Final answer:
c. (-3, 1) This mathematical approach ensures precision in determining the trisection point, validating the final answer of (-3, 1).
Explanation:
The coordinates of the point of trisection on a line segment joining two points (x₁, y₁) and (x₂, y₂) can be found by using the formula ((2x₁ + x₂) / 3, (2y₁ + y₂) / 3). Applying this formula to the points A (2, -2) and B (-7, 4), we get ((2*2 - 7) / 3, (2*(-2) + 4) / 3) which simplifies to (-3, 1). This point is indeed the trisection point of the line segment joining A and B.

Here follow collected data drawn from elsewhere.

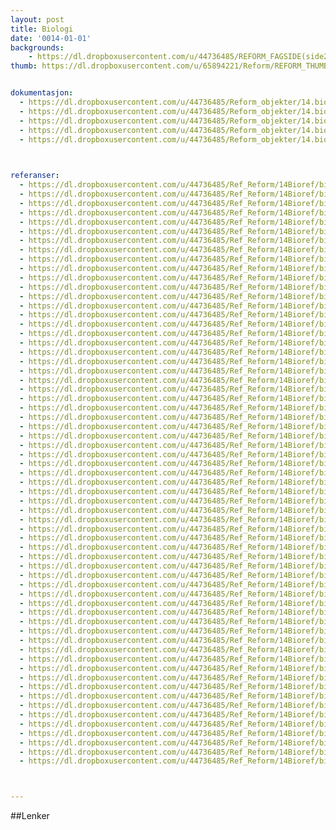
 ```yaml
---
layout: post
title: Biologi
date: '0014-01-01'
backgrounds:
    - https://dl.dropboxusercontent.com/u/44736485/REFORM_FAGSIDE(side2)/14.Biologi2m.jpg
thumb: https://dl.dropboxusercontent.com/u/65894221/Reform/REFORM_THUMBNAILS/14.Biologi.jpg


dokumentasjon:
  - https://dl.dropboxusercontent.com/u/44736485/Reform_objekter/14.bio1.jpg
  - https://dl.dropboxusercontent.com/u/44736485/Reform_objekter/14.bio2.jpg
  - https://dl.dropboxusercontent.com/u/44736485/Reform_objekter/14.bio3.jpg
  - https://dl.dropboxusercontent.com/u/44736485/Reform_objekter/14.bio4.jpg
  - https://dl.dropboxusercontent.com/u/44736485/Reform_objekter/14.bio5.jpg
  


referanser:
  - https://dl.dropboxusercontent.com/u/44736485/Ref_Reform/14Bioref/bioref01.jpg
  - https://dl.dropboxusercontent.com/u/44736485/Ref_Reform/14Bioref/bioref02.jpg
  - https://dl.dropboxusercontent.com/u/44736485/Ref_Reform/14Bioref/bioref03.jpg
  - https://dl.dropboxusercontent.com/u/44736485/Ref_Reform/14Bioref/bioref04.jpg
  - https://dl.dropboxusercontent.com/u/44736485/Ref_Reform/14Bioref/bioref04b.jpg
  - https://dl.dropboxusercontent.com/u/44736485/Ref_Reform/14Bioref/bioref05.jpg
  - https://dl.dropboxusercontent.com/u/44736485/Ref_Reform/14Bioref/bioref05b.jpg
  - https://dl.dropboxusercontent.com/u/44736485/Ref_Reform/14Bioref/bioref05c.jpg
  - https://dl.dropboxusercontent.com/u/44736485/Ref_Reform/14Bioref/bioref06.jpg
  - https://dl.dropboxusercontent.com/u/44736485/Ref_Reform/14Bioref/bioref07.jpg
  - https://dl.dropboxusercontent.com/u/44736485/Ref_Reform/14Bioref/bioref08.jpg
  - https://dl.dropboxusercontent.com/u/44736485/Ref_Reform/14Bioref/bioref08b.jpg
  - https://dl.dropboxusercontent.com/u/44736485/Ref_Reform/14Bioref/bioref09.jpg
  - https://dl.dropboxusercontent.com/u/44736485/Ref_Reform/14Bioref/bioref09c.jpg
  - https://dl.dropboxusercontent.com/u/44736485/Ref_Reform/14Bioref/bioref09d.jpg
  - https://dl.dropboxusercontent.com/u/44736485/Ref_Reform/14Bioref/bioref09e.jpg
  - https://dl.dropboxusercontent.com/u/44736485/Ref_Reform/14Bioref/bioref09f.jpg
  - https://dl.dropboxusercontent.com/u/44736485/Ref_Reform/14Bioref/bioref09fg.jpg
  - https://dl.dropboxusercontent.com/u/44736485/Ref_Reform/14Bioref/bioref09g.jpg
  - https://dl.dropboxusercontent.com/u/44736485/Ref_Reform/14Bioref/bioref09h.jpg
  - https://dl.dropboxusercontent.com/u/44736485/Ref_Reform/14Bioref/bioref10.jpg
  - https://dl.dropboxusercontent.com/u/44736485/Ref_Reform/14Bioref/bioref11.jpg
  - https://dl.dropboxusercontent.com/u/44736485/Ref_Reform/14Bioref/bioref12.jpg
  - https://dl.dropboxusercontent.com/u/44736485/Ref_Reform/14Bioref/bioref13.jpg
  - https://dl.dropboxusercontent.com/u/44736485/Ref_Reform/14Bioref/bioref13b.jpg
  - https://dl.dropboxusercontent.com/u/44736485/Ref_Reform/14Bioref/bioref14.jpg
  - https://dl.dropboxusercontent.com/u/44736485/Ref_Reform/14Bioref/bioref15.jpg
  - https://dl.dropboxusercontent.com/u/44736485/Ref_Reform/14Bioref/bioref16.jpg
  - https://dl.dropboxusercontent.com/u/44736485/Ref_Reform/14Bioref/bioref17.jpg
  - https://dl.dropboxusercontent.com/u/44736485/Ref_Reform/14Bioref/bioref17b.jpg
  - https://dl.dropboxusercontent.com/u/44736485/Ref_Reform/14Bioref/bioref18.jpg
  - https://dl.dropboxusercontent.com/u/44736485/Ref_Reform/14Bioref/bioref19.jpg
  - https://dl.dropboxusercontent.com/u/44736485/Ref_Reform/14Bioref/bioref20.jpg
  - https://dl.dropboxusercontent.com/u/44736485/Ref_Reform/14Bioref/bioref21.jpg
  - https://dl.dropboxusercontent.com/u/44736485/Ref_Reform/14Bioref/bioref22.jpg
  - https://dl.dropboxusercontent.com/u/44736485/Ref_Reform/14Bioref/bioref23.jpg
  - https://dl.dropboxusercontent.com/u/44736485/Ref_Reform/14Bioref/bioref24.jpg
  - https://dl.dropboxusercontent.com/u/44736485/Ref_Reform/14Bioref/bioref25.jpg
  - https://dl.dropboxusercontent.com/u/44736485/Ref_Reform/14Bioref/bioref26.jpg
  - https://dl.dropboxusercontent.com/u/44736485/Ref_Reform/14Bioref/bioref27.jpg
  - https://dl.dropboxusercontent.com/u/44736485/Ref_Reform/14Bioref/bioref28.jpg
  - https://dl.dropboxusercontent.com/u/44736485/Ref_Reform/14Bioref/bioref29.jpg
  - https://dl.dropboxusercontent.com/u/44736485/Ref_Reform/14Bioref/bioref30.jpg
  - https://dl.dropboxusercontent.com/u/44736485/Ref_Reform/14Bioref/bioref31.jpg
  - https://dl.dropboxusercontent.com/u/44736485/Ref_Reform/14Bioref/bioref32.jpg
  - https://dl.dropboxusercontent.com/u/44736485/Ref_Reform/14Bioref/bioref33.jpg
  - https://dl.dropboxusercontent.com/u/44736485/Ref_Reform/14Bioref/bioref34.jpg
  - https://dl.dropboxusercontent.com/u/44736485/Ref_Reform/14Bioref/bioref35.jpg
  - https://dl.dropboxusercontent.com/u/44736485/Ref_Reform/14Bioref/bioref35b.jpg
  - https://dl.dropboxusercontent.com/u/44736485/Ref_Reform/14Bioref/bioref35c.jpg
  - https://dl.dropboxusercontent.com/u/44736485/Ref_Reform/14Bioref/bioref35d.jpg
  - https://dl.dropboxusercontent.com/u/44736485/Ref_Reform/14Bioref/bioref35e.jpg
  - https://dl.dropboxusercontent.com/u/44736485/Ref_Reform/14Bioref/bioref36.jpg
  - https://dl.dropboxusercontent.com/u/44736485/Ref_Reform/14Bioref/bioref36b.jpg
  - https://dl.dropboxusercontent.com/u/44736485/Ref_Reform/14Bioref/bioref36c.jpg
  - https://dl.dropboxusercontent.com/u/44736485/Ref_Reform/14Bioref/bioref36d.jpg
  - https://dl.dropboxusercontent.com/u/44736485/Ref_Reform/14Bioref/bioref36e.jpg
  - https://dl.dropboxusercontent.com/u/44736485/Ref_Reform/14Bioref/bioref36f.jpg
  - https://dl.dropboxusercontent.com/u/44736485/Ref_Reform/14Bioref/bioref37.jpg
  - https://dl.dropboxusercontent.com/u/44736485/Ref_Reform/14Bioref/bioref38.jpg
  - https://dl.dropboxusercontent.com/u/44736485/Ref_Reform/14Bioref/bioref39.jpg
  - https://dl.dropboxusercontent.com/u/44736485/Ref_Reform/14Bioref/bioref40.jpg
  - https://dl.dropboxusercontent.com/u/44736485/Ref_Reform/14Bioref/bioref41.jpg



---
```



##Lenker
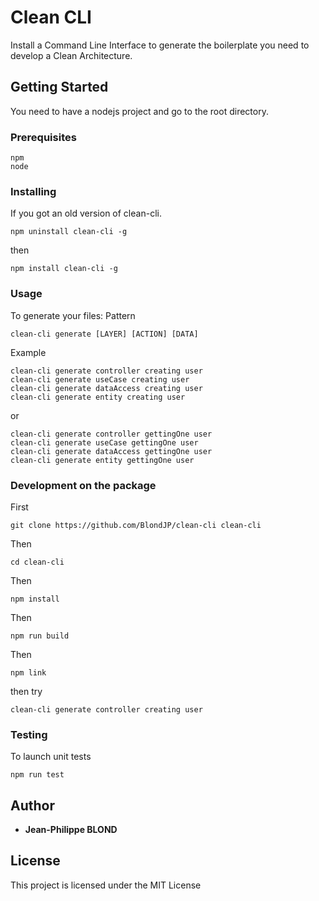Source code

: # Clean CLI

Install a Command Line Interface to generate the boilerplate you need to develop a Clean Architecture.

## Getting Started

You need to have a nodejs project and go to the root directory.

### Prerequisites

```
npm
node
```

### Installing

If you got an old version of clean-cli.

```
npm uninstall clean-cli -g
```

then

```
npm install clean-cli -g
```

### Usage

To generate your files:
Pattern

```
clean-cli generate [LAYER] [ACTION] [DATA]
```

Example

```
clean-cli generate controller creating user
clean-cli generate useCase creating user
clean-cli generate dataAccess creating user
clean-cli generate entity creating user

```

or

```
clean-cli generate controller gettingOne user
clean-cli generate useCase gettingOne user
clean-cli generate dataAccess gettingOne user
clean-cli generate entity gettingOne user

```

### Development on the package

First

```
git clone https://github.com/BlondJP/clean-cli clean-cli
```

Then

```
cd clean-cli
```

Then

```
npm install
```

Then

```
npm run build
```

Then
```
npm link
```

then try

```
clean-cli generate controller creating user
```

### Testing

To launch unit tests

```
npm run test
```

## Author

- **Jean-Philippe BLOND**

## License

This project is licensed under the MIT License
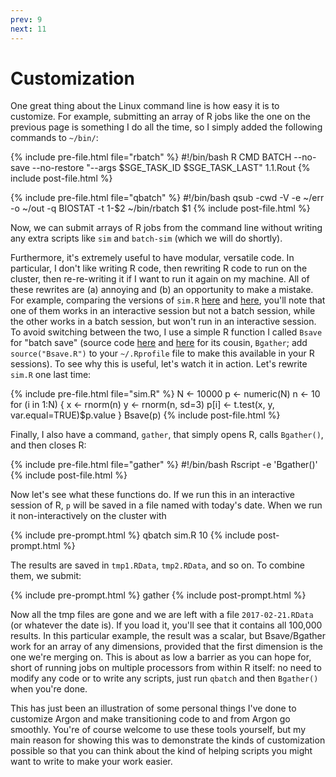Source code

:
```yaml
---
prev: 9
next: 11
---
```


# Customization

One great thing about the Linux command line is how easy it is to customize.  For example, submitting an array of R jobs like the one on the previous page is something I do all the time, so I simply added the following commands to `~/bin/`:

{% include pre-file.html file="rbatch" %}
#!/bin/bash
R CMD BATCH --no-save --no-restore "--args $SGE_TASK_ID $SGE_TASK_LAST" $1 .$1.Rout
{% include post-file.html %}

{% include pre-file.html file="qbatch" %}
#!/bin/bash
qsub -cwd -V -e ~/err -o ~/out -q BIOSTAT -t 1-$2 ~/bin/rbatch $1
{% include post-file.html %}

Now, we can submit arrays of R jobs from the command line without writing any
extra scripts like `sim` and `batch-sim` (which we will do shortly).

Furthermore, it's extremely useful to have modular, versatile code.  In
particular, I don't like writing R code, then rewriting R code to run on the
cluster, then re-re-writing it if I want to run it again on my machine.  All of
these rewrites are (a) annoying and (b) an opportunity to make a mistake.  For
example, comparing the versions of `sim.R` [here](i.html) and [here](ii.html),
you'll note that one of them works in an interactive session but not a batch
session, while the other works in a batch session, but won't run in an
interactive session.  To avoid switching between the two, I use a simple R
function I called `Bsave` for "batch save" (source code [here](misc/Bsave.R) and
[here](misc/Bgather.R) for its cousin, `Bgather`; add `source("Bsave.R")` to
your `~/.Rprofile` file to make this available in your R sessions).  To see why
this is useful, let's watch it in action.  Let's rewrite `sim.R` one last time:

{% include pre-file.html file="sim.R" %}
N <- 10000
p <- numeric(N)
n <- 10
for (i in 1:N) {
  x <- rnorm(n)
  y <- rnorm(n, sd=3)
  p[i] <- t.test(x, y, var.equal=TRUE)$p.value
}
Bsave(p)
{% include post-file.html %}

Finally, I also have a command, `gather`, that simply opens R, calls `Bgather()`, and then closes R:

{% include pre-file.html file="gather" %}
#!/bin/bash
Rscript -e 'Bgather()'
{% include post-file.html %}

Now let's see what these functions do.  If we run this in an interactive session of R, `p` will be saved in a file named with today's date.  When we run it non-interactively on the cluster with

{% include pre-prompt.html %}
qbatch sim.R 10
{% include post-prompt.html %}

The results are saved in `tmp1.RData`, `tmp2.RData`, and so on.  To combine them, we submit:

{% include pre-prompt.html %}
gather
{% include post-prompt.html %}

Now all the tmp files are gone and we are left with a file `2017-02-21.RData` (or whatever the date is).  If you load it, you'll see that it contains all 100,000 results.  In this particular example, the result was a scalar, but Bsave/Bgather work for an array of any dimensions, provided that the first dimension is the one we're merging on.  This is about as low a barrier as you can hope for, short of running jobs on multiple processors from within R itself: no need to modify any code or to write any scripts, just run `qbatch` and then `Bgather()` when you're done.

This has just been an illustration of some personal things I've done to customize Argon and make transitioning code to and from Argon go smoothly.  You're of course welcome to use these tools yourself, but my main reason for showing this was to demonstrate the kinds of customization possible so that you can think about the kind of helping scripts you might want to write to make your work easier.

The formula for finding the coordinates of a point of trisection on a line segment is based on the principle of section formula in coordinate geometry. It involves dividing the line segment into three equal parts by finding a point that is one-third of the distance from one end and two-thirds of the distance from the other end. In this case, using the coordinates of points A and B, the x-coordinate is calculated by averaging the twice of x₁ with x₂ and the y-coordinate is calculated by averaging twice of y₁ with y₂, both divided by 3.
Therefore, applying the trisection formula to the given coordinates of A and B yields the coordinate (-3, 1) as the point of trisection. This process illustrates a straightforward way to find the intermediate point on a line segment that divides it into three equal parts without the need for manual construction or estimation. This mathematical approach ensures precision in determining the trisection point, validating the final answer of (-3, 1).